- [What the exercise asks]: Below are several entries. Transcribe exactly those lines that fall from the one with "33xxx | - |" through the one with "3x5xx | - |", end lines included.

====

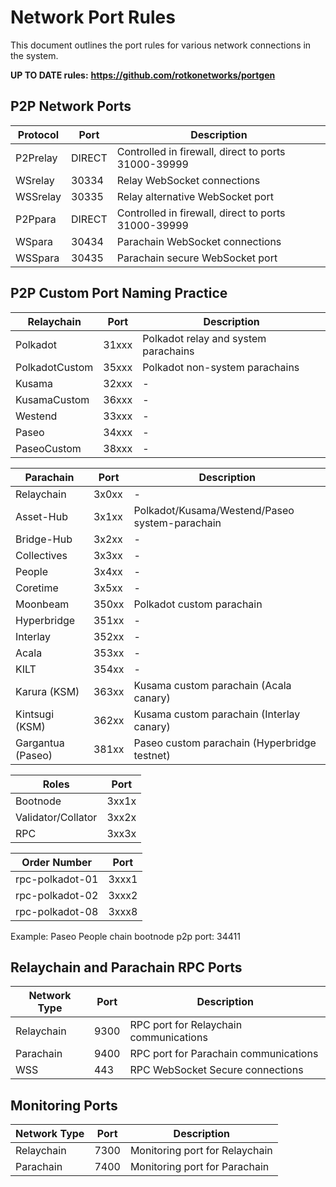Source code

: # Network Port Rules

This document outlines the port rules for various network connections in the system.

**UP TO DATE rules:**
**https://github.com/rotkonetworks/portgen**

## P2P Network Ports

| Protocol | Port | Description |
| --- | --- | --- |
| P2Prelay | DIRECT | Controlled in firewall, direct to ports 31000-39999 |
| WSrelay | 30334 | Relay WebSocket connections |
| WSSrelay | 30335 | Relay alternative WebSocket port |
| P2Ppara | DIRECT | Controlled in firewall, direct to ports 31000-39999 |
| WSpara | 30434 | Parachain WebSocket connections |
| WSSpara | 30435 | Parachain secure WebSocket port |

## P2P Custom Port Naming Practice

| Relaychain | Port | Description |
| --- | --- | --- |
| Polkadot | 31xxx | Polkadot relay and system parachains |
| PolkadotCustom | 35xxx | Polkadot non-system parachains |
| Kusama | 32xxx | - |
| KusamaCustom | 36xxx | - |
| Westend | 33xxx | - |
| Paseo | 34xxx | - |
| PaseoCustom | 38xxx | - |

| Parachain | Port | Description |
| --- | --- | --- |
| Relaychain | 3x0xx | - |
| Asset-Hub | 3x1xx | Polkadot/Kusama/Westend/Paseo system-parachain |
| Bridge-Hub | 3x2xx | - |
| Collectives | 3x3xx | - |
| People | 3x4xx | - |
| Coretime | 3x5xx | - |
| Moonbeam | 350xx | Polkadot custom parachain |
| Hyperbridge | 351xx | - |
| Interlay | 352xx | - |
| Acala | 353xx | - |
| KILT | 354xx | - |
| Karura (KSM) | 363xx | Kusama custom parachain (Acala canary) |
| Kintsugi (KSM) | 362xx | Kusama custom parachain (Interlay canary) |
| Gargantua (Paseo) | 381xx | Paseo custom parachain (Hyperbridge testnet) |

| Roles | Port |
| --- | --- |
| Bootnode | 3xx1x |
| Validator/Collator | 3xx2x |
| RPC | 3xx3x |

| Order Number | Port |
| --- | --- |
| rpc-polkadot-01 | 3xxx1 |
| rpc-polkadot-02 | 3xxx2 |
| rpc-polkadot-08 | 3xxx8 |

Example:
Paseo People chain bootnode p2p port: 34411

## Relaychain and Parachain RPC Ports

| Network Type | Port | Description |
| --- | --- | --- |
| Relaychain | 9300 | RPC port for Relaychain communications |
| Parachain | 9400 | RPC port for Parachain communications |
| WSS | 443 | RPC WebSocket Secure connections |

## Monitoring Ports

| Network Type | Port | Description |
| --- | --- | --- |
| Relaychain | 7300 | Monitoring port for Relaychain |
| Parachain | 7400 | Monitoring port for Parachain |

====

- [Finished exercise]:
| Westend | 33xxx | - |
| Paseo | 34xxx | - |
| PaseoCustom | 38xxx | - |

| Parachain | Port | Description |
| --- | --- | --- |
| Relaychain | 3x0xx | - |
| Asset-Hub | 3x1xx | Polkadot/Kusama/Westend/Paseo system-parachain |
| Bridge-Hub | 3x2xx | - |
| Collectives | 3x3xx | - |
| People | 3x4xx | - |
| Coretime | 3x5xx | - |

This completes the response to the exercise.